Leclerc had led but was passed by team-mate – and eventual winner – Sebastian Vettel during the pit-stop period when the team gave the German priority.

At the time, the Monegasque said on the team radio: “What the hell?”

“My reaction was well over what it should be and it shows I still have a lot to learn,” he said on Thursday.

Leclerc is in only his second season in F1 – and his first at Ferrari – but he has been emerging as the de facto team leader in the second part of the campaign.

The 21-year-old has out-qualified Vettel for eight races in a row and had won the past two grands prix before Singapore, where he was on course for a third consecutive win before Ferrari’s strategy intervened, and the German took the victory.

In F1, it is very unusual for a team’s second car to get ahead of their lead car during a pit-stop period because the lead car is usually given priority.

Immediately after the race in Singapore, Leclerc said he “needed some explanations”, adding: “I am pretty sure it was for the good of the team because you never undercut one car with the other in the same team; this never happens.”

After speaking to the team, he said later last Sunday in Singapore: “We have been surprised by how much the undercut was powerful. In the car, it was very frustrating; now I understand a lot more about the situation. I am extremely happy for the team and extremely happy for Seb, too. He deserves it.”

In Sochi on Thursday for this weekend’s Russian Grand Prix, he went one step further, saying he would not behave in that way over the radio again.

“In these situations, there was no need to be like this,” Leclerc said. “The team has done the right thing. We finished first and second and we wouldn’t have finished first and second with another strategy and that’s what matters the most.

“So on that I definitely have a lot to learn and a lot to improve but that won’t happen again in the future.”

Ferrari’s strategy was aimed at leapfrogging Vettel ahead of Lewis Hamilton’s Mercedes. The Briton was running second, behind Leclerc and ahead of Vettel.

The team said they were surprised by how much Vettel gained on his first lap out of the pits on fresh tyres, and that they had expected Leclerc to emerge from his stop on the next lap still in the lead.

However, they also did not tell Leclerc that Vettel had pitted, which meant the Monegasque, who was controlling the pace at the front, did not push as hard as he might have done on the lap before he was brought into the pits next time around.

Leclerc said he did not think the team had done anything wrong in this scenario.

“I don’t think anyone expected the tyre gap and Seb has done an amazing out-lap,” he said. “I don’t think anyone expected him to pass in front.”

Vettel said he had not been upset by Leclerc’s reaction.

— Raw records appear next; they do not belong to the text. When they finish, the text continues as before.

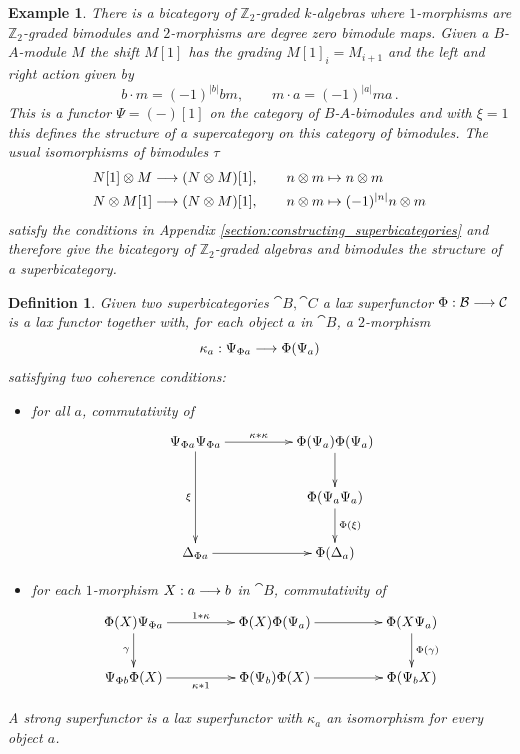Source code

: \documentclass[english,letter paper,12pt,leqno]{article}
\theoremstyle{example}
\newtheorem{definition}[theorem]{Definition}
\newtheorem{example}[theorem]{Example}
\numberwithin{equation}{section}
\begin{document}
\begin{example}\label{example:bicategory_m} There is a bicategory of $\mathbb{Z}_2$-graded $k$-algebras where $1$-morphisms are $\mathbb{Z}_2$-graded bimodules and $2$-morphisms are degree zero bimodule maps. Given a $B$-$A$-module $M$ the shift $M[1]$ has the grading $M[1]_i = M_{i+1}$ and the left and right action given by
\[
b \cdot m = (-1)^{|b|} bm, \qquad m \cdot a = (-1)^{|a|} m a\,.
\]
This is a functor $\Psi = (-)[1]$ on the category of $B$-$A$-bimodules and with $\xi = 1$ this defines the structure of a supercategory on this category of bimodules. The usual isomorphisms of bimodules $\tau$
\begin{align}
N[1] \otimes M &\longrightarrow (N \otimes M)[1], \qquad n \otimes m \mapsto n \otimes m \label{eq:shift_iso_a}\\
N \otimes M[1] &\longrightarrow (N \otimes M)[1], \qquad n \otimes m \mapsto (-1)^{|n|} n \otimes m\label{eq:shift_iso_b}
\end{align}
satisfy the conditions in Appendix \ref{section:constructing_superbicategories} and therefore give the bicategory of $\mathbb{Z}_2$-graded algebras and bimodules the structure of a superbicategory.
\end{example}

\begin{definition} Given two superbicategories $\cat{B}, \cat{C}$ a \emph{lax superfunctor} $\Phi: \mathcal{B} \longrightarrow \mathcal{C}$ is a lax functor together with, for each object $a$ in $\cat{B}$, a $2$-morphism
\[
\kappa_a: \Psi_{\Phi a} \longrightarrow \Phi( \Psi_a )
\]
satisfying two coherence conditions:
\begin{itemize}
\item[(a)] for all $a$, commutativity of
\[
\xymatrix@C+2pc{
\Psi_{\Phi a} \Psi_{\Phi a} \ar[dd]_-{\xi}\ar[r]^-{\kappa * \kappa} & \Phi( \Psi_a ) \Phi( \Psi_a ) \ar[d]\\
& \Phi( \Psi_a \Psi_a ) \ar[d]^-{\Phi(\xi)}\\
\Delta_{\Phi a} \ar[r] & \Phi( \Delta_a )
}
\]
\item[(b)] for each $1$-morphism $X: a \longrightarrow b$ in $\cat{B}$, commutativity of
\[
\xymatrix@C+2pc{
\Phi(X) \Psi_{\Phi a} \ar[d]_-{\gamma} \ar[r]^-{1 * \kappa} & \Phi(X) \Phi(\Psi_a) \ar[r] & \Phi( X \Psi_a ) \ar[d]^-{\Phi(\gamma)}\\
\Psi_{\Phi b} \Phi(X) \ar[r]_-{\kappa * 1} & \Phi(\Psi_b) \Phi(X) \ar[r] & \Phi( \Psi_b X)
}
\]
\end{itemize}
A \emph{strong superfunctor} is a lax superfunctor with $\kappa_a$ an isomorphism for every object $a$.
\end{definition}
\end{document}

“It is pretty normal,” Vettel said. “He wanted to win. He was upset when he realised he was behind. I think if it was the other way around, I would have been equally upset.

“It is part of the emotions that run through you when you are racing and if they weren’t, it would mean you don’t care.”

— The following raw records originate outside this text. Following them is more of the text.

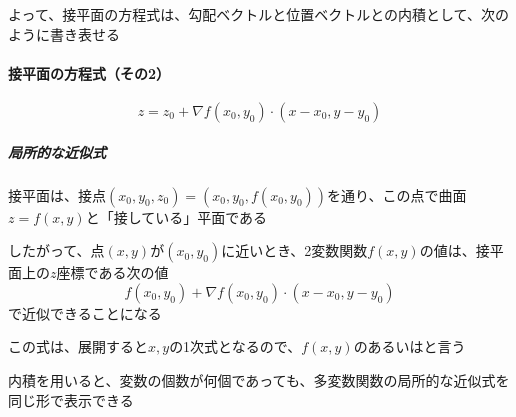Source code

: \documentclass[../book_jiriki_calc]{subfiles}
\begin{document}
よって、接平面の方程式は、勾配ベクトルと位置ベクトルとの内積として、次のように書き表せる

\sectionline

\paragraph{接平面の方程式（その2）}

\begin{equation*}
  z = z_0 + \nabla f(x_0,y_0)\cdot(x-x_0,y-y_0)
\end{equation*}

\sectionline

\subparagraph{局所的な近似式}

接平面は、接点$(x_0,y_0,z_0) = (x_0,y_0,f(x_0,y_0))$を通り、この点で曲面$z=f(x,y)$と「接している」平面である

\br

したがって、点$(x,y)$が$(x_0,y_0)$に近いとき、2変数関数$f(x,y)$の値は、接平面上の$z$座標である次の値
\begin{equation*}
  f(x_0,y_0) + \nabla f(x_0,y_0)\cdot(x-x_0,y-y_0)
\end{equation*}
で近似できることになる

この式は、展開すると$x,y$の1次式となるので、$f(x,y)$のあるいはと言う

\br

内積を用いると、変数の個数が何個であっても、多変数関数の局所的な近似式を同じ形で表示できる
\end{document}
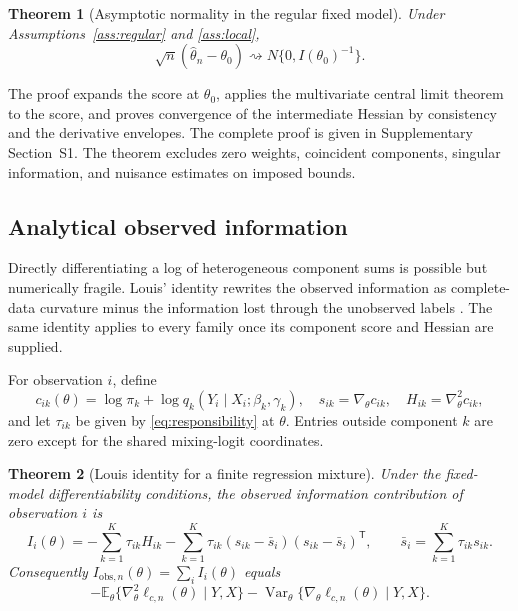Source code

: \documentclass[a4paper,fleqn]{cas-sc}
\newtheorem{theorem}{Theorem}
\DeclareMathOperator{\Var}{Var}
\newcommand{\E}{\mathbb E}
\newcommand{\T}{\mathsf T}
\begin{document}
\begin{theorem}[Asymptotic normality in the regular fixed model]
\label{thm:normal}
Under Assumptions~\ref{ass:regular} and \ref{ass:local},
\[
  \sqrt n(\widehat\theta_n-\theta_0)
  \rightsquigarrow N\{0,I(\theta_0)^{-1}\}.
\]
\end{theorem}

The proof expands the score at $\theta_0$, applies the multivariate central limit theorem to the score, and proves convergence of the intermediate Hessian by consistency and the derivative envelopes. The complete proof is given in Supplementary Section~S1. The theorem excludes zero weights, coincident components, singular information, and nuisance estimates on imposed bounds.

\subsection{Analytical observed information}
\label{sec:louis}

Directly differentiating a log of heterogeneous component sums is possible but numerically fragile. Louis' identity rewrites the observed information as complete-data curvature minus the information lost through the unobserved labels \citep{louis1982information}. The same identity applies to every family once its component score and Hessian are supplied.

For observation $i$, define
\[
 c_{ik}(\theta)=\log\pi_k+\log q_k(Y_i\mid X_i;\beta_k,\gamma_k),
 \quad s_{ik}=\nabla_\theta c_{ik},
 \quad H_{ik}=\nabla_\theta^2c_{ik},
\]
and let $\tau_{ik}$ be given by \eqref{eq:responsibility} at $\theta$. Entries outside component $k$ are zero except for the shared mixing-logit coordinates.

\begin{theorem}[Louis identity for a finite regression mixture]
\label{thm:louis}
Under the fixed-model differentiability conditions, the observed information contribution of observation $i$ is
\begin{equation}
 I_i(\theta)=
 -\sum_{k=1}^K\tau_{ik}H_{ik}
 -\sum_{k=1}^K\tau_{ik}(s_{ik}-\bar s_i)(s_{ik}-\bar s_i)^\T,
 \qquad
 \bar s_i=\sum_{k=1}^K\tau_{ik}s_{ik}.
 \label{eq:louis}
\end{equation}
Consequently $I_{\mathrm{obs},n}(\theta)=\sum_i I_i(\theta)$ equals
\[
 -\E_\theta\{\nabla_\theta^2\ell_{c,n}(\theta)\mid Y,X\}
 -\Var_\theta\{\nabla_\theta\ell_{c,n}(\theta)\mid Y,X\}.
\]
\end{theorem}
\end{document}
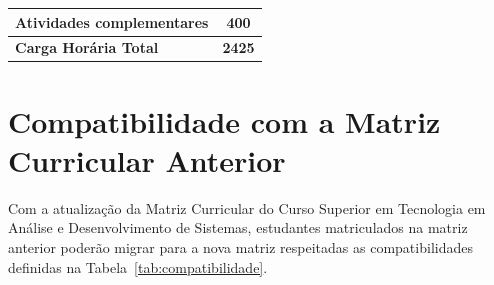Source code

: \documentclass[11pt,fleqn]{book} %
\begin{document}
\begin{table}[]
{\begin{tabular}{|l|l|c|c|c|c|c|c|}
				\multicolumn{7}{|l|}{\textbf{Atividades complementares}}                                                                                                                                                         & \textbf{400}  \\ \hline
				\multicolumn{7}{|l|}{\textbf{Carga Horária Total}}                                                                                                                                                               & \textbf{2425} \\ \hline
			\end{tabular}%
		}
	\end{table}

\section{Compatibilidade com a Matriz Curricular Anterior}

Com a atualização da Matriz Curricular do Curso Superior em Tecnologia em Análise e Desenvolvimento de Sistemas, estudantes matriculados na matriz anterior poderão migrar para a nova matriz respeitadas as compatibilidades definidas na Tabela~\ref{tab:compatibilidade}.
\end{document}
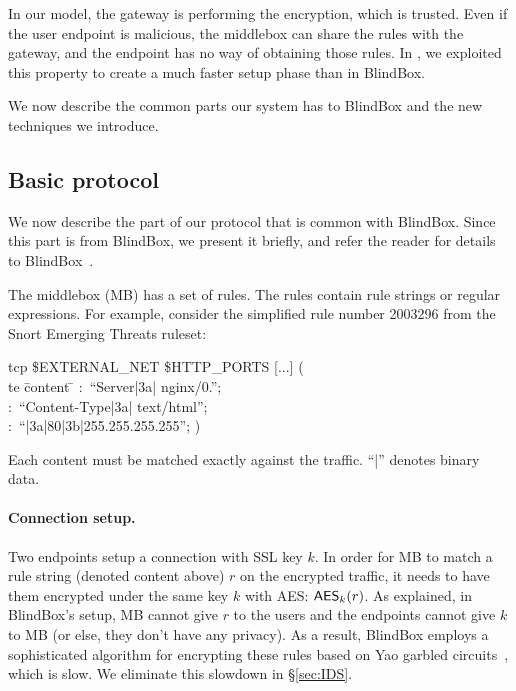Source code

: In our model, the gateway is performing the encryption, which is trusted. Even if the
user endpoint is malicious, the middlebox can share the rules with the gateway, and the
endpoint has no way of obtaining those rules. In \sys, we exploited this property to create a
much faster setup phase than in BlindBox. 




We now describe the common parts our system has to BlindBox and the new techniques we introduce. 





\subsection{Basic protocol}\label{sec:BB}

We now describe the part of our protocol that is common with BlindBox. 
Since this part is from BlindBox, we present it briefly, and refer the reader for details  to BlindBox~\cite{blindbox}.

The middlebox (MB) has a set of rules. The rules contain rule strings or regular expressions. 
For example, consider the  simplified rule number 2003296 from the Snort Emerging Threats ruleset:
%
\begingroup     \fontsize{9pt}{10pt}\selectfont
\begin{tabbing}
 tcp \$EXTERNAL\_NET \$HTTP\_PORTS  [...] ( \\ 
%
%
te \= content \= \kill
\> :\ ``Server|3a| nginx/0.'';  \\
\> :\ ``Content-Type|3a| text/html''; \\
\> :\ ``|3a|80|3b|255.255.255.255''; )
\end{tabbing}
\endgroup

Each content must be matched exactly against the traffic. ``|'' denotes binary data. 

\paragraph{Connection setup.} 
Two endpoints setup a connection with SSL key $k$. 
In order for MB to match a rule string (denoted content above) $r$ on the encrypted traffic, it needs to have them encrypted 
under the same key $k$ with AES: $\mathsf{AES}_k(r)$. 
As explained, in BlindBox's setup, MB cannot give $r$ to the users and the endpoints cannot give $k$ to MB 
(or else, they don't have any privacy). As a result, BlindBox employs a sophisticated algorithm for encrypting
these rules based on Yao garbled circuits~\cite{}, which is slow. We eliminate this slowdown in \S\ref{sec:IDS}.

The four-time champion added: “I don’t think you should interpret too much into these radio messages.

“We are driving when we are opening the radio – and if you did the same exercise with any football player or even a golfer, you’d be surprised. There is no point trying to understand the reason behind everything people say when they are in the moment.”

Can Ferrari make it four in a row?

Ferrari’s victory in Singapore came as a surprise to the team. They did not expect to be so competitive at a tight and twisty track, as they have struggled at similar tracks so far this season.

Ferrari have won the past three races but both drivers said they did not know whether they could maintain their strong form at Sochi this weekend, where Mercedes have won every race since the event’s inception in 2014.

Leclerc said: “We were very surprised by how quick we were in Singapore. Whether it will be the same story here or not. I don’t know.

“Definitely, if we hadn’t had that Singapore weekend, we would not have arrived here thinking we would be favourites.

“Mercedes have always been very quick here and have won every year so it is going to be very difficult to beat them. But seeing the performance in Singapore, we are a bit more confident.”